In Revisions To A Manifesto, the writer Lucinda Krementz (Frances McDormand) embeds herself with student revolutionary Zeffirelli B. (Timothée Chalamet), ultimately helping him with his political aspirations – and taking him into her bed, much to the irritation of his comrade in arms Juliette (Lyna Khoudri). The revolution is briefly televised.

And finally, in The Private Dining Room Of The Police Commissioner, James Baldwin manqué Roebuck Wright (Jeffrey Wright) is invited to enjoy the cuisine of the brilliant “police chef” Lt. Nescaffier (Stephen Park) in the company of his patron, The Commissaire (Mathieu Almaric), only to be drawn into a most unlikely hostage situation. There is a daring abduction, and a gunfight, and Edward Norton in ballet slippers.

It is never unpleasant, and occasionally quite delightful, but for all the frenzied activity (and, as I may have mentioned, those meticulous tableaux) The French Dispatch feels like a collection of sketches for larger movies rather than a film of its own. Curious, that.

I recently had the opportunity to revisit Anderson’s first feature, Bottle Rocket – the one about three idiots trying to plan a heist – and was struck by how different it feels from his current style. (He used to be a lot better at writing women, for one thing.) Artists are allowed to grow and change, of course. They wouldn’t be artists if they didn’t, which I think might even be a theme of this movie – but there are moments when The French Dispatch feels like a step backward for Anderson, or just an exercise in running in place.

Maybe it’s the anthology thing; the episodic rhythm of the film means we don’t get the slow, subtle layering for the emotional wallop of Moonrise Kingdom, The Grand Budapest Hotel or even Isle Of Dogs, all of which end on exquisite moments of melancholy connection.
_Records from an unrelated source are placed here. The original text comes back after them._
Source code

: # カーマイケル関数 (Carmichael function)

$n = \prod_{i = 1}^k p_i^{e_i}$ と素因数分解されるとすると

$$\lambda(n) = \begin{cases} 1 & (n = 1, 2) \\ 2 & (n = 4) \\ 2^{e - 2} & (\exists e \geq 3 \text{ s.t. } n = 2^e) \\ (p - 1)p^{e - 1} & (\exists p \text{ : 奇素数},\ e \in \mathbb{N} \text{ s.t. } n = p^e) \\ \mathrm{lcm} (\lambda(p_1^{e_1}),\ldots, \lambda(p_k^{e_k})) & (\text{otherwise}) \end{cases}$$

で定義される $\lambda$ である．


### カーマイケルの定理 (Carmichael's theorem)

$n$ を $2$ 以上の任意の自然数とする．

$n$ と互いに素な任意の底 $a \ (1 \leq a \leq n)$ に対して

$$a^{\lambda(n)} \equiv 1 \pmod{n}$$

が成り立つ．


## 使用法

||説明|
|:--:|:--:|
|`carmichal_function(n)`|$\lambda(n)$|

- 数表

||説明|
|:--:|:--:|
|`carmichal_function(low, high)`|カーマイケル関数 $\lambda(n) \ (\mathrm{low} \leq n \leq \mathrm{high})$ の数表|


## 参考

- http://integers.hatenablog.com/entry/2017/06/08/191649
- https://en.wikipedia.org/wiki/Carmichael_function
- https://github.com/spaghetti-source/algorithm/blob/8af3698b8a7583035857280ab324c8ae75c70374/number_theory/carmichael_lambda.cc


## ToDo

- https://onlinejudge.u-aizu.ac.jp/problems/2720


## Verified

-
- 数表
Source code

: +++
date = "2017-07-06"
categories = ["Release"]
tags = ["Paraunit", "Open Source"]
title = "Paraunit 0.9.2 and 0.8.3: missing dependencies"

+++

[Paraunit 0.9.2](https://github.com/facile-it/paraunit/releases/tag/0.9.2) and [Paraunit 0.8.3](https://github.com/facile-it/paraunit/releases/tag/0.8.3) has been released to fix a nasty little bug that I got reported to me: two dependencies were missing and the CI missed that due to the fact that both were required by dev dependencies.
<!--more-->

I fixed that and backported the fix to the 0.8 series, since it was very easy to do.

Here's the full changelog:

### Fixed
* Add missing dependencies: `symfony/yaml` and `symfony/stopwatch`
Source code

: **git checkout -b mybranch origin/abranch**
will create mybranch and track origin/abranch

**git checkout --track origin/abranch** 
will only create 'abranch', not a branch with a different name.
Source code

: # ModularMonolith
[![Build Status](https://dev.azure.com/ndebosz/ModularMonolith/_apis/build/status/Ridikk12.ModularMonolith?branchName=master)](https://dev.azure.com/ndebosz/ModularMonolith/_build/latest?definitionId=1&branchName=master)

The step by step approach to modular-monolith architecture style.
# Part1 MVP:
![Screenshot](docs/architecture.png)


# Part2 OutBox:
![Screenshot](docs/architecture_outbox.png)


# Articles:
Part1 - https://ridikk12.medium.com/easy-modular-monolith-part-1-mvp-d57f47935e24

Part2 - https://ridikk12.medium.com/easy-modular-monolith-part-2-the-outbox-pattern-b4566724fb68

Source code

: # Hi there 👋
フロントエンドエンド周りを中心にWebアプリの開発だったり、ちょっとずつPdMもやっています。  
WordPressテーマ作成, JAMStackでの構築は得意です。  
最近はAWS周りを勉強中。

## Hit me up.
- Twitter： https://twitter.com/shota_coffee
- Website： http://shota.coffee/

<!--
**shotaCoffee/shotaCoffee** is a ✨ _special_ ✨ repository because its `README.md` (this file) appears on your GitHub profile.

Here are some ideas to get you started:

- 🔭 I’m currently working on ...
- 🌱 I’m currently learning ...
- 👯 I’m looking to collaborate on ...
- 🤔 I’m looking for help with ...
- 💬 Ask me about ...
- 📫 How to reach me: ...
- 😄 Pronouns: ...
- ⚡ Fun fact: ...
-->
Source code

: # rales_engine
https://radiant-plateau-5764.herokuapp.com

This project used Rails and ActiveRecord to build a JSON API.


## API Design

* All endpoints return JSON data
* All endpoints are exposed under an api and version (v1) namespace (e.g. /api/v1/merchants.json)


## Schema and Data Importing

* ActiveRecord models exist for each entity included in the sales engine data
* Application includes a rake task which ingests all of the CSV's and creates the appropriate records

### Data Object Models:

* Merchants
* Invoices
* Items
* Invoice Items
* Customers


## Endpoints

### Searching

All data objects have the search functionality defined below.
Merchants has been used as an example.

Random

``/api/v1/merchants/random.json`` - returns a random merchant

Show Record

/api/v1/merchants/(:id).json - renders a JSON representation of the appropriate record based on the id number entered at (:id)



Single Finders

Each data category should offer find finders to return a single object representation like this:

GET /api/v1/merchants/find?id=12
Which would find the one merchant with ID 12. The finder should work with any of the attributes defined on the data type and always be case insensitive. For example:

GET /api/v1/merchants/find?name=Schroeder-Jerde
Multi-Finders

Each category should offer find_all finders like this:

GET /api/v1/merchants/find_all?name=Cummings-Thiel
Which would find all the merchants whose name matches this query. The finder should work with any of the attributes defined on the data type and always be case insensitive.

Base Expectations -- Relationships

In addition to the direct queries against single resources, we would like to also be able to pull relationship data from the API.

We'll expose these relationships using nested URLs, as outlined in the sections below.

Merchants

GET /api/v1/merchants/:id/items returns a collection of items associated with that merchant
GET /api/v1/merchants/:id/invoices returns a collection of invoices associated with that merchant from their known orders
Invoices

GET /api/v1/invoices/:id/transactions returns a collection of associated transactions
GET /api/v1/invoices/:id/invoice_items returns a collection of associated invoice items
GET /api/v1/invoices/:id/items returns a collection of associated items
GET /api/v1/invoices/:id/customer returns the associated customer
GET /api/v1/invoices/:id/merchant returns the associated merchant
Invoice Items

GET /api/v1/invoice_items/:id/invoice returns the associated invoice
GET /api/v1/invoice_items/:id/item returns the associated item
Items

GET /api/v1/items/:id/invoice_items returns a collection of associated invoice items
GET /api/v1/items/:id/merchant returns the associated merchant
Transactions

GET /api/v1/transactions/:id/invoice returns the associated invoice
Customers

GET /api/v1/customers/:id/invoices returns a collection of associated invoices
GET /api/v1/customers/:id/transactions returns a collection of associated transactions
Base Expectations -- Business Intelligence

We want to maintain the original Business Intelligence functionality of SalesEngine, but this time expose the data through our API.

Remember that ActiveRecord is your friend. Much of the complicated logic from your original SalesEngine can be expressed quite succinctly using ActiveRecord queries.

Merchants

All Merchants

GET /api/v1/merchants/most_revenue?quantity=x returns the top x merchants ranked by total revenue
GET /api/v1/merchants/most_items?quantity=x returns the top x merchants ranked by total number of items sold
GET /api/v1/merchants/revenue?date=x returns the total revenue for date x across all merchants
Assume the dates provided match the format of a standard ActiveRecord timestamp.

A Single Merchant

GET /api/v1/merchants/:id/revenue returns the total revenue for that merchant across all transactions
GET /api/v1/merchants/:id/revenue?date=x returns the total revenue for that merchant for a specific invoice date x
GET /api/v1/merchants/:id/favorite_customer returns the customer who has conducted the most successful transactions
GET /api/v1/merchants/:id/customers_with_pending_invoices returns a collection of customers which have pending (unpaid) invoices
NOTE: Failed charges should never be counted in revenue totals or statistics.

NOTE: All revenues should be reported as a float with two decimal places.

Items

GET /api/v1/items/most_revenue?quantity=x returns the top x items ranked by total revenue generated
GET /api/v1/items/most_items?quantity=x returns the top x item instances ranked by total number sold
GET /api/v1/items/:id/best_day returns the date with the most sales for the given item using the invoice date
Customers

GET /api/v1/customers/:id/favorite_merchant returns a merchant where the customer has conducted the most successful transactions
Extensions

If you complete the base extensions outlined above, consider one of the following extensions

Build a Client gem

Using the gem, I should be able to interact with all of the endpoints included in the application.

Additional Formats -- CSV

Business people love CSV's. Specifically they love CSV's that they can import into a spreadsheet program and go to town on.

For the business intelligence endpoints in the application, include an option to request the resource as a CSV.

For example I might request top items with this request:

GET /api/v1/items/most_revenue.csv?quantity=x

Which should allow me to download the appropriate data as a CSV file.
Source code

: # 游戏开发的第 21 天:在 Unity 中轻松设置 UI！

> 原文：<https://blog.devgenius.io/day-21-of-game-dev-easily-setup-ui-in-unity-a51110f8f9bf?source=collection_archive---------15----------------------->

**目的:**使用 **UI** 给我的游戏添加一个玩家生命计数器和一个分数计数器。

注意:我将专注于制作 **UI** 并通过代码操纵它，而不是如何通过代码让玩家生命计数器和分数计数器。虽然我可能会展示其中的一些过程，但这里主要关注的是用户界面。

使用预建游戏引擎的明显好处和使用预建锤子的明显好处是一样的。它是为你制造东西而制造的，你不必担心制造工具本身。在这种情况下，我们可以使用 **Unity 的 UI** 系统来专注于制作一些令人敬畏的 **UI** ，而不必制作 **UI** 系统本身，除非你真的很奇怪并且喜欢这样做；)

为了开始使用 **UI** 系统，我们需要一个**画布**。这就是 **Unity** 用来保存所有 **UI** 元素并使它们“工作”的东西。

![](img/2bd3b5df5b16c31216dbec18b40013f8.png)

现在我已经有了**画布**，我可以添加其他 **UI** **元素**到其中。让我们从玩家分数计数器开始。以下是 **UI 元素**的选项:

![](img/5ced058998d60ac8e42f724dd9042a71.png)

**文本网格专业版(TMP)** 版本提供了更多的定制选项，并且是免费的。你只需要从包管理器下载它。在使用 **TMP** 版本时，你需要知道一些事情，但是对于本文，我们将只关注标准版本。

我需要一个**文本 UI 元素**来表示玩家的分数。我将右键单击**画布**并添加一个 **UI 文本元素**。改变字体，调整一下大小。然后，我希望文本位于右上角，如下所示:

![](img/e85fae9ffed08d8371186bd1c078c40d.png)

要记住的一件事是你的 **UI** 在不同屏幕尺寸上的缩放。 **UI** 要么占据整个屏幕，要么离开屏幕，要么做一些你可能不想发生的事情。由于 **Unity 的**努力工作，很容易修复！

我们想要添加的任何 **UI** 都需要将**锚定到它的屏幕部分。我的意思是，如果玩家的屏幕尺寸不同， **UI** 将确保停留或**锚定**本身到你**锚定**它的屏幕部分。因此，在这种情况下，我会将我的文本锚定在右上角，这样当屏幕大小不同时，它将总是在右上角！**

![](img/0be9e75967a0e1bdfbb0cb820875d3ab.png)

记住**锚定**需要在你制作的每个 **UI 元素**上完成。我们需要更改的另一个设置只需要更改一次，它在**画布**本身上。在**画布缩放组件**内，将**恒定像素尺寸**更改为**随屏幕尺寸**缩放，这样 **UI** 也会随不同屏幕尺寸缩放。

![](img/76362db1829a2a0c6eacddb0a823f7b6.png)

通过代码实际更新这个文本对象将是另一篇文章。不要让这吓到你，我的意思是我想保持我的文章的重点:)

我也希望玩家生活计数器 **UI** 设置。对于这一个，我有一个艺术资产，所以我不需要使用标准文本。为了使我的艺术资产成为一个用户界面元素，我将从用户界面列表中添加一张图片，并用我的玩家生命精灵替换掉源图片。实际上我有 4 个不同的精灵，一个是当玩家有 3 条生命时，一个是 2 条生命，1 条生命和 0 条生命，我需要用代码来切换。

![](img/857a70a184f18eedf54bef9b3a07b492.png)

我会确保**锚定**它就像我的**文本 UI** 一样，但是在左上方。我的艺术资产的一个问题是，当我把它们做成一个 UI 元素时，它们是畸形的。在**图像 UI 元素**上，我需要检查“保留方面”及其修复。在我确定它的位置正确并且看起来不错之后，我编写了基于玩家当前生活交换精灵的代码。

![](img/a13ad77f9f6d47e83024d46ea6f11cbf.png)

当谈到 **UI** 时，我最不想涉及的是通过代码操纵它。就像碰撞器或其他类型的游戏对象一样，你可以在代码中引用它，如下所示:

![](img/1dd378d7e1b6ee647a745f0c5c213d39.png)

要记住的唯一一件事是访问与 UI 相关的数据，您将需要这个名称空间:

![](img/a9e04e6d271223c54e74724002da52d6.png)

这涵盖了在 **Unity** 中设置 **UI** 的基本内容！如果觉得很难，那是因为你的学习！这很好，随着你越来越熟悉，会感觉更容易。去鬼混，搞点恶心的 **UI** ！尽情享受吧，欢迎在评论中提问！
He’s been doing that since Rushmore, really, so it’s strange to see it simply not happen this time around. The French Dispatch appears to do that, with a denouement that takes stock of its characters and their efforts to explain the world to their readership, but we haven’t spent enough time with them to see them as anything more than little sketches in the frame, much like the caricatures of the writers in Howitzer’s beloved magazine. I’d say this one’s “for the fans,” except I thought I was a fan too.